Loan Book Valuation: Getting the Best Price For Your Debt
Selling a business usually involves selling the business assets as well as liabilities. The new owner takes ownership of the debt book - the accounts receivable, the debtors who owe you money - as that is an asset. He can sell that debt or raise finance against it.
But is selling that debt something you should do before you put the business up for sale?
Most businesses have money owed to them - this ranges from unpaid invoices to loans. But where a firm is a direct lending business, they tend to have much larger sums locked up in such debt.
Debts are often sold separately to other business assets. Where debt is a significant proportion of the business's total assets it makes sense to ensure the best price is achieved on this component of the sale.

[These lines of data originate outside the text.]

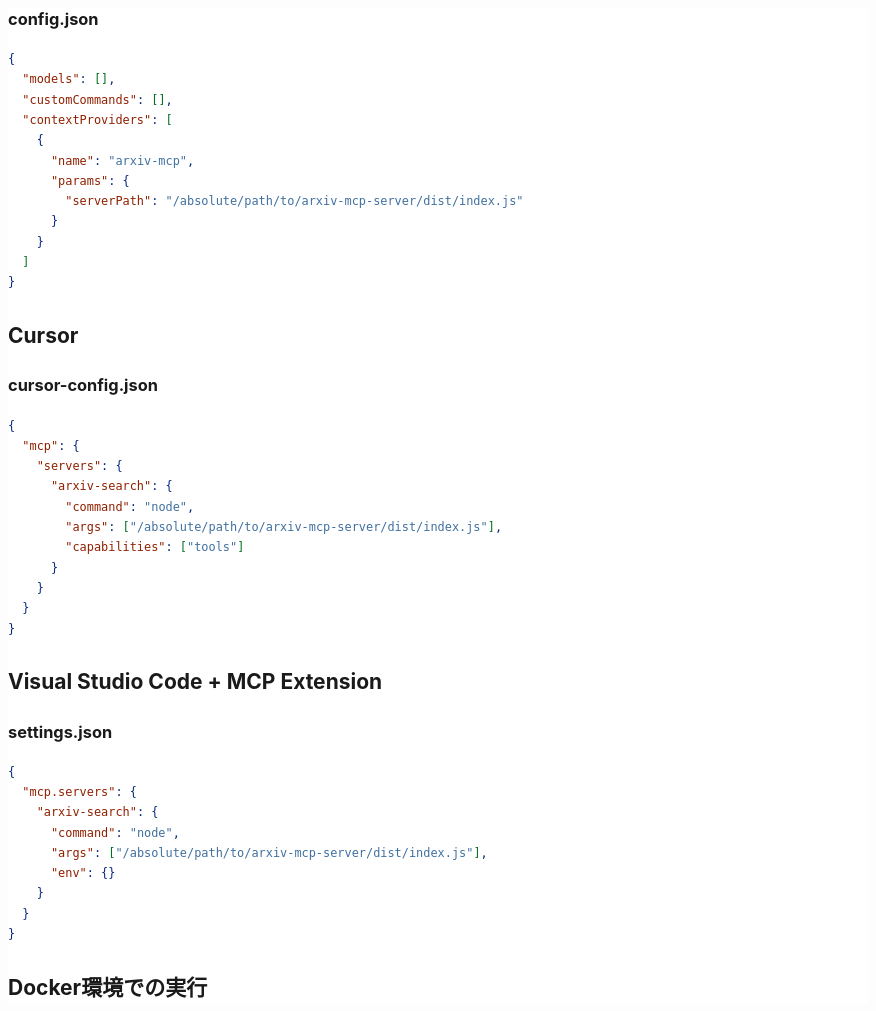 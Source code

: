 ### config.json
```json
{
  "models": [],
  "customCommands": [],
  "contextProviders": [
    {
      "name": "arxiv-mcp",
      "params": {
        "serverPath": "/absolute/path/to/arxiv-mcp-server/dist/index.js"
      }
    }
  ]
}
```

## Cursor

### cursor-config.json
```json
{
  "mcp": {
    "servers": {
      "arxiv-search": {
        "command": "node",
        "args": ["/absolute/path/to/arxiv-mcp-server/dist/index.js"],
        "capabilities": ["tools"]
      }
    }
  }
}
```

## Visual Studio Code + MCP Extension

### settings.json
```json
{
  "mcp.servers": {
    "arxiv-search": {
      "command": "node",
      "args": ["/absolute/path/to/arxiv-mcp-server/dist/index.js"],
      "env": {}
    }
  }
}
```

## Docker環境での実行
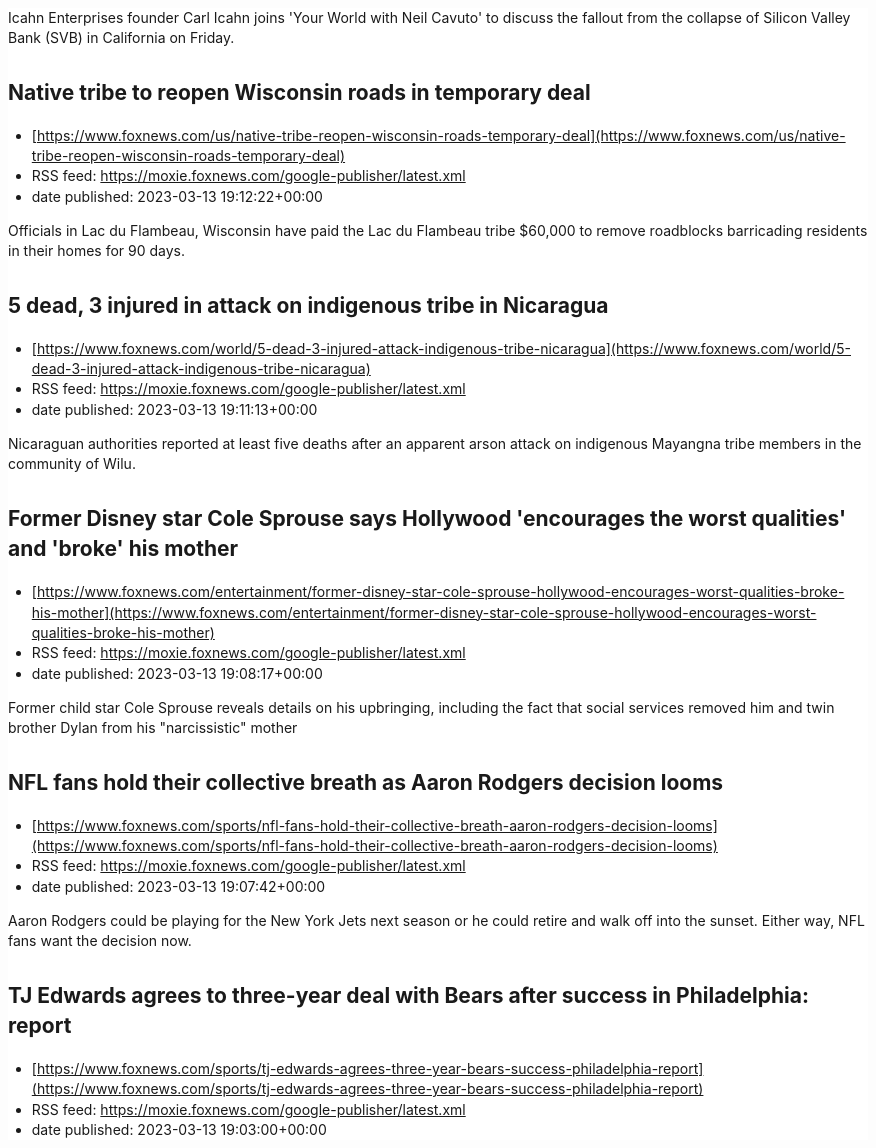 Icahn Enterprises founder Carl Icahn joins &apos;Your World with Neil Cavuto&apos; to discuss the fallout from the collapse of Silicon Valley Bank (SVB) in California on Friday.

## Native tribe to reopen Wisconsin roads in temporary deal
 - [https://www.foxnews.com/us/native-tribe-reopen-wisconsin-roads-temporary-deal](https://www.foxnews.com/us/native-tribe-reopen-wisconsin-roads-temporary-deal)
 - RSS feed: https://moxie.foxnews.com/google-publisher/latest.xml
 - date published: 2023-03-13 19:12:22+00:00

Officials in Lac du Flambeau, Wisconsin have paid the Lac du Flambeau tribe $60,000 to remove roadblocks barricading residents in their homes for 90 days.

## 5 dead, 3 injured in attack on indigenous tribe in Nicaragua
 - [https://www.foxnews.com/world/5-dead-3-injured-attack-indigenous-tribe-nicaragua](https://www.foxnews.com/world/5-dead-3-injured-attack-indigenous-tribe-nicaragua)
 - RSS feed: https://moxie.foxnews.com/google-publisher/latest.xml
 - date published: 2023-03-13 19:11:13+00:00

Nicaraguan authorities reported at least five deaths after an apparent arson attack on indigenous Mayangna tribe members in the community of Wilu.

## Former Disney star Cole Sprouse says Hollywood 'encourages the worst qualities' and 'broke' his mother
 - [https://www.foxnews.com/entertainment/former-disney-star-cole-sprouse-hollywood-encourages-worst-qualities-broke-his-mother](https://www.foxnews.com/entertainment/former-disney-star-cole-sprouse-hollywood-encourages-worst-qualities-broke-his-mother)
 - RSS feed: https://moxie.foxnews.com/google-publisher/latest.xml
 - date published: 2023-03-13 19:08:17+00:00

Former child star Cole Sprouse reveals details on his upbringing, including the fact that social services removed him and twin brother Dylan from his "narcissistic" mother

## NFL fans hold their collective breath as Aaron Rodgers decision looms
 - [https://www.foxnews.com/sports/nfl-fans-hold-their-collective-breath-aaron-rodgers-decision-looms](https://www.foxnews.com/sports/nfl-fans-hold-their-collective-breath-aaron-rodgers-decision-looms)
 - RSS feed: https://moxie.foxnews.com/google-publisher/latest.xml
 - date published: 2023-03-13 19:07:42+00:00

Aaron Rodgers could be playing for the New York Jets next season or he could retire and walk off into the sunset. Either way, NFL fans want the decision now.

## TJ Edwards agrees to three-year deal with Bears after success in Philadelphia: report
 - [https://www.foxnews.com/sports/tj-edwards-agrees-three-year-bears-success-philadelphia-report](https://www.foxnews.com/sports/tj-edwards-agrees-three-year-bears-success-philadelphia-report)
 - RSS feed: https://moxie.foxnews.com/google-publisher/latest.xml
 - date published: 2023-03-13 19:03:00+00:00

How Does Selling Debt Work?
A debt sale is when a business buys the debts owed to another business.
According to Outstand.io’s guide to selling debt, the selling firm sells the debts for less than the amount owed, but the price is fixed and provides financial certainty to the seller.
The buyer takes full ownership of the debts and will collect on these accounts as their own.
Selling debt also allows the seller to refocus energy back onto what they do best, and away from chasing debts that are too time consuming or challenging to collect.
Debts are usually bought by Debt Collection Agencies, who are specialists in collecting debts and may collect these debts over a much longer period than many consumer credit firms are able to stomach.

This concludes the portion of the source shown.